# Warning Narrow Archway Hotel Bal Tournehem-Sur-La-Hem



## RASSER (May 6, 2007)

Well we finally did it and are back from our first trip (6 weeks) to France and Spain.
Don't know why I worried so much-great experience including the narrow bridge/archway in Tournehem, Calais on our last night.
After we found that our prefered site in Calais was closed we decided to head for the site at Hotel Bal as recommended in the CCC Carefree winter en route guide. So with Jayne, my tomtom voice and one side and Jayne my wife on the other (help!) I set off to find the site. Tomtom Jayne tried to take me under the old bridge in the centre of Tournehem and being a cautious sort of guy, I pulled up in the town square in Tournehem outside the mayor's office and went to reconnoitre the bridge and the site. As I walked under the bridge I noticed the 3.1 mtr high and 2.8 mtr wide sign. This would give me a metre spare and after a long drive I was happy to risk it. However after finding the site half a mile through the bridge/arch, as I was returning through the archway I noticed the width sign from the other direction stated only 2.7mtrs!!
I asked a local in my limited french about the discrepancy and he simply shrugged and gave an alternative route. I returned to the van and reported to the boss who in a very relaxed manner stated-'Its ok as we are going through the side that has 2.8mtrs on it'!!!!!!
As the mayor's office is 100 mtrs from the bridge I can only assume that he is aware but hasn't heard of Tom tom. Or judging from the scrapes on the bridge he has shares in the local garage!
Vive la difference.
The site was good and the managers very helpfull.
ps the best allround site was the Aire at Bouchmain on the edge of the Maine in Angers-free showers and elec after 16th Sept, and great cycle tracks into Angers. Runner up the fantastic view of Carcasson castle as you cycle out of the La Cite site.
Rasser


----------



## teemyob (Nov 22, 2005)

"the best allround site was the Aire at Bouchmain on the edge of the Maine in Angers-free showers and elec after 16th Sept, and great cycle tracks into Angers"

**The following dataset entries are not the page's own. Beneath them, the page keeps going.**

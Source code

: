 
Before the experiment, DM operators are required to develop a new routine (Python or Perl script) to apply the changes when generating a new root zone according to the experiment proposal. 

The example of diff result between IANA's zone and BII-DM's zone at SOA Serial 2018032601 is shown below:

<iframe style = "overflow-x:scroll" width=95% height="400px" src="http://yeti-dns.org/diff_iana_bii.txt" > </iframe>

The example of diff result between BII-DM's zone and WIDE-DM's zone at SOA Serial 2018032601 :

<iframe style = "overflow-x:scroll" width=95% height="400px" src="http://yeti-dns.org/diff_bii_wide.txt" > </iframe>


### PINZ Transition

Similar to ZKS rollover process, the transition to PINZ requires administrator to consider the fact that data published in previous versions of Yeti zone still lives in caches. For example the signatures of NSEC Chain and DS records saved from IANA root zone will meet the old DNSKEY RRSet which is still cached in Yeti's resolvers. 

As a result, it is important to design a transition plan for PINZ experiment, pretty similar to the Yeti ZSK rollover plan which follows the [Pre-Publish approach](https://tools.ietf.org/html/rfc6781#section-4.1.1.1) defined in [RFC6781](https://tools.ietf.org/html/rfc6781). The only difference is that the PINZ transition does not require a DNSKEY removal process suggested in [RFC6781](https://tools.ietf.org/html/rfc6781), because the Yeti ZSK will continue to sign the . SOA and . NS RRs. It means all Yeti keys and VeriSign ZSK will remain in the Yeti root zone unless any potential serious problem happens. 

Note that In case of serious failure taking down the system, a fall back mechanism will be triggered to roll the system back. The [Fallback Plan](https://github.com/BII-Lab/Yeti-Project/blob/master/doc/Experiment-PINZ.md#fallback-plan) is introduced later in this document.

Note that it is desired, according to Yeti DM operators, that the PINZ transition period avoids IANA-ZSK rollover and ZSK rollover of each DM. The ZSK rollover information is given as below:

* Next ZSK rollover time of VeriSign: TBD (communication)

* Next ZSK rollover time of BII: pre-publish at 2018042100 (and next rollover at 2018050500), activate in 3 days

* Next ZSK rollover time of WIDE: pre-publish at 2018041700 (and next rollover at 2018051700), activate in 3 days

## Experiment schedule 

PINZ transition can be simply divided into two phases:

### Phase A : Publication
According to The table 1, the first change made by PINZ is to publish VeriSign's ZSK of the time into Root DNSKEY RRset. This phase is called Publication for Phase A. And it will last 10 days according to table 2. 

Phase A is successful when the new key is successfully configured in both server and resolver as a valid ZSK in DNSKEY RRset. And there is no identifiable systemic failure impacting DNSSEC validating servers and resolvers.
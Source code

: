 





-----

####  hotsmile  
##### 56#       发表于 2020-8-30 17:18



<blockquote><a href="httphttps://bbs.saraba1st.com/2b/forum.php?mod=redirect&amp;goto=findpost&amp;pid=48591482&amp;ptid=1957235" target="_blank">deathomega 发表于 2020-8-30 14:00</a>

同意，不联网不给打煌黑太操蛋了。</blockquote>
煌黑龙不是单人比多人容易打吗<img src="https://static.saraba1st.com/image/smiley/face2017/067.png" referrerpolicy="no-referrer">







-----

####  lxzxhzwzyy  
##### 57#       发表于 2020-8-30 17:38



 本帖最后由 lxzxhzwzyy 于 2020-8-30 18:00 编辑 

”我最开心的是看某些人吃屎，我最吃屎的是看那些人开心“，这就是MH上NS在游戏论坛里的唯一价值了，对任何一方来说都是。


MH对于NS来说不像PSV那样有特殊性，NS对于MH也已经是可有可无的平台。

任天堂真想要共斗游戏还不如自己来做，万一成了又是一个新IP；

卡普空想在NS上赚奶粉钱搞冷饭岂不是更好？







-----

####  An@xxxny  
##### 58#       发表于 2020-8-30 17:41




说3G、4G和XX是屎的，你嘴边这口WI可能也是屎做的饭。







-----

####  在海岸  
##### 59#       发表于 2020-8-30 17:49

Like the sound of that, indeed anywhere that has a safe cylce track into town.

Will Mark it in our Book,

Trev.


----------



## 100734 (Aug 28, 2006)

Hi All

Yes we have stopped at Bal Parc several times en route. This is where Dave and I agree to follow instructions from The Caravan Club book to the letter rather than the GPS. (we have an American RV)

Bal Parc comes under the town of Ardres in CCB and the instruction clearly tells you to ignore the signpost for Bal Parc and enter via Nordausques.

Its a good stop over all year round and yes Monsieur and his wife are lovely and the restaurant does very good food. Being only 10 miles from Calais just off the A26 it was especially welcome this time last year after driving directly from Macon in 1 day in foul weather.

Perhaps we have been lucky but the directions in UK and Europe in CCBook have always been very reliable.

Lynn


----------